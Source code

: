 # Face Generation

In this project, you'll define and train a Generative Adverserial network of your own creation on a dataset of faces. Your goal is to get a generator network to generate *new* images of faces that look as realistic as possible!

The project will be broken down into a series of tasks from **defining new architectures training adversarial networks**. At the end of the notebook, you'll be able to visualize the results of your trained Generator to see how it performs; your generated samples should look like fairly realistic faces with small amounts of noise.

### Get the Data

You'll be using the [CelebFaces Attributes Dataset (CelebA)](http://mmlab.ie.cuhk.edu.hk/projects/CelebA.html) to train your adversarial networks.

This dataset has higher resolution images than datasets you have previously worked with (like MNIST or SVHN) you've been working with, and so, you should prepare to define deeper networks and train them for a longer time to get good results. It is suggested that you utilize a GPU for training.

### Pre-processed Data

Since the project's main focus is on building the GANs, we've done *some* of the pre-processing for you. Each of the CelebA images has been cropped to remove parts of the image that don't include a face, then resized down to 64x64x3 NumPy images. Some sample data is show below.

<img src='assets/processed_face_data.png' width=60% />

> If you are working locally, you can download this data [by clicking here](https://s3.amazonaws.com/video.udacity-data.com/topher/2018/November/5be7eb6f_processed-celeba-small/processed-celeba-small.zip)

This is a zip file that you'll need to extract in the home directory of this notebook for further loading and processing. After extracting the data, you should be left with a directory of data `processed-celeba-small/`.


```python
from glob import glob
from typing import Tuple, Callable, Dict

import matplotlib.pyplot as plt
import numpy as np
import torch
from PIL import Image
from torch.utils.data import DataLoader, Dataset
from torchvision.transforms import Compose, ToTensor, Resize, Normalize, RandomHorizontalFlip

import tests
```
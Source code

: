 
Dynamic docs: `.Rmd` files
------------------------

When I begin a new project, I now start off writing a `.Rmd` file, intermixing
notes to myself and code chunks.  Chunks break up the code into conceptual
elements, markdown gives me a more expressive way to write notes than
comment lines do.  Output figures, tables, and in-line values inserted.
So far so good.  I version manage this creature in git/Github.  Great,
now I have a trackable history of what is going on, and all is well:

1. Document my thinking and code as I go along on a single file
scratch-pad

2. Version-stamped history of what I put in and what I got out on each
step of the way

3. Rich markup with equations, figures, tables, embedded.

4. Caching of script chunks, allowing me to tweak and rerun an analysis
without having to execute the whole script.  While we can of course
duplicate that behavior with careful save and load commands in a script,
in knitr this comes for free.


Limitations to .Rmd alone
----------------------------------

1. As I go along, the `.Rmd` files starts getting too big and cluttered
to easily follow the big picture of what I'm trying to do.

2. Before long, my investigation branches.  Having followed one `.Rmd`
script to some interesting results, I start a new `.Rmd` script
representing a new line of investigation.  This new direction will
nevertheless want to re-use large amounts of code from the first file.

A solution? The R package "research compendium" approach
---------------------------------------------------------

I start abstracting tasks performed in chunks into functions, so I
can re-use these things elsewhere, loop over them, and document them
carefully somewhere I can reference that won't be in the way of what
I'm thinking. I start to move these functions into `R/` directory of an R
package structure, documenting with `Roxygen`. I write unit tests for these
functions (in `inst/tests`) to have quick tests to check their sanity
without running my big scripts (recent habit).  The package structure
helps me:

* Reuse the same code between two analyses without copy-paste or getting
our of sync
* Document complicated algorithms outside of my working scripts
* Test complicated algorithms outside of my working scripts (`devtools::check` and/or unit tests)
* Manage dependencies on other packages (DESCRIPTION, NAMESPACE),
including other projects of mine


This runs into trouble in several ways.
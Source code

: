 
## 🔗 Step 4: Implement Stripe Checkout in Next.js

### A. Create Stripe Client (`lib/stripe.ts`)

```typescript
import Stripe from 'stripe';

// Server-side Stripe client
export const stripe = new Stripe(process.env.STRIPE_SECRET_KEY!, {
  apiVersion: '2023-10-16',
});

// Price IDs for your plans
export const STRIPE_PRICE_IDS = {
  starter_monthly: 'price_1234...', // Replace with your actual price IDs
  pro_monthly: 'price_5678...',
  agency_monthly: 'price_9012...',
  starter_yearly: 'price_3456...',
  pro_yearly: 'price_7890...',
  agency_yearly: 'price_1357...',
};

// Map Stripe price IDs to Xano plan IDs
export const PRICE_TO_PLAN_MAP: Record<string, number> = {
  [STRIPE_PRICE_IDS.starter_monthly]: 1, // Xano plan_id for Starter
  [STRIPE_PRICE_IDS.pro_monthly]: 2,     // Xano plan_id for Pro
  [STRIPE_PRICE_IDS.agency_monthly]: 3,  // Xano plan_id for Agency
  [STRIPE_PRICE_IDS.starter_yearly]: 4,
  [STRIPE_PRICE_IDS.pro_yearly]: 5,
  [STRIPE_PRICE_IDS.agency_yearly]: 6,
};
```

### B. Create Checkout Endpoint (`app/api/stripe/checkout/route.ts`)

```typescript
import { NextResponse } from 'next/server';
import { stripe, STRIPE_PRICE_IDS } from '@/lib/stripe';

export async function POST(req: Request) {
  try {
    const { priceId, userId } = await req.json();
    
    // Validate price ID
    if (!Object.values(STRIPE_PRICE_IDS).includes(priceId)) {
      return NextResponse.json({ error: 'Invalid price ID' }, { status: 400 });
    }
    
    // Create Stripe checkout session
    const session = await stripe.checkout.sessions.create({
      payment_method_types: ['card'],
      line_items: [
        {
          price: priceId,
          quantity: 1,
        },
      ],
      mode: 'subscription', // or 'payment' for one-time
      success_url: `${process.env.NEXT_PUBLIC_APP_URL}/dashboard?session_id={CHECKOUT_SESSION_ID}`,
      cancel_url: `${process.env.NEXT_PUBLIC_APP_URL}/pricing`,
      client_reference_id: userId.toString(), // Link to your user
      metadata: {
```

▸ Task objective
Only the lines of the data holding the string "directory" are wanted; copy each of them.

▸ The answer
This is a zip file that you'll need to extract in the home directory of this notebook for further loading and processing. After extracting the data, you should be left with a directory of data `processed-celeba-small/`.
I'm thinking. I start to move these functions into `R/` directory of an R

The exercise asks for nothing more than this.